**Materials provided**
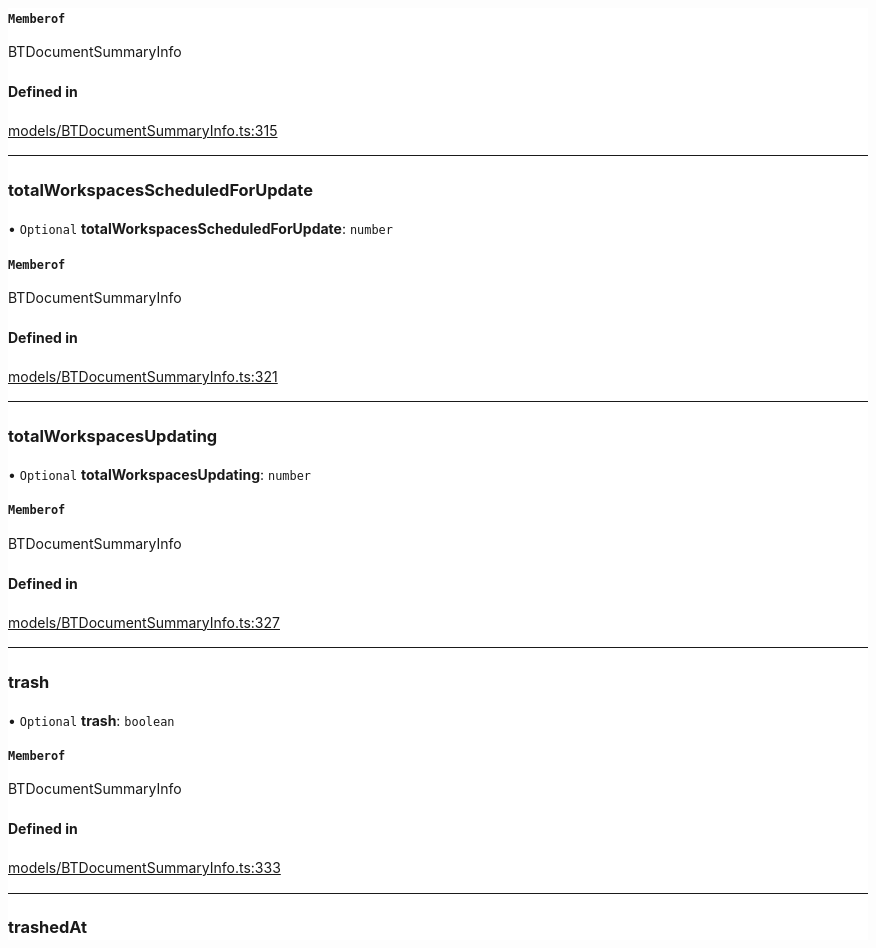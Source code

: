 **`Memberof`**

BTDocumentSummaryInfo

#### Defined in

[models/BTDocumentSummaryInfo.ts:315](https://github.com/toebes/onshape-typescript-fetch/blob/3e11ae1/models/BTDocumentSummaryInfo.ts#L315)

___

### totalWorkspacesScheduledForUpdate

• `Optional` **totalWorkspacesScheduledForUpdate**: `number`

**`Memberof`**

BTDocumentSummaryInfo

#### Defined in

[models/BTDocumentSummaryInfo.ts:321](https://github.com/toebes/onshape-typescript-fetch/blob/3e11ae1/models/BTDocumentSummaryInfo.ts#L321)

___

### totalWorkspacesUpdating

• `Optional` **totalWorkspacesUpdating**: `number`

**`Memberof`**

BTDocumentSummaryInfo

#### Defined in

[models/BTDocumentSummaryInfo.ts:327](https://github.com/toebes/onshape-typescript-fetch/blob/3e11ae1/models/BTDocumentSummaryInfo.ts#L327)

___

### trash

• `Optional` **trash**: `boolean`

**`Memberof`**

BTDocumentSummaryInfo

#### Defined in

[models/BTDocumentSummaryInfo.ts:333](https://github.com/toebes/onshape-typescript-fetch/blob/3e11ae1/models/BTDocumentSummaryInfo.ts#L333)

___

### trashedAt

**Goal of the exercise**
Filter the material for the word "totalWorkspacesUpdating" and copy each matching line.

**Response**
### totalWorkspacesUpdating
• `Optional` **totalWorkspacesUpdating**: `number`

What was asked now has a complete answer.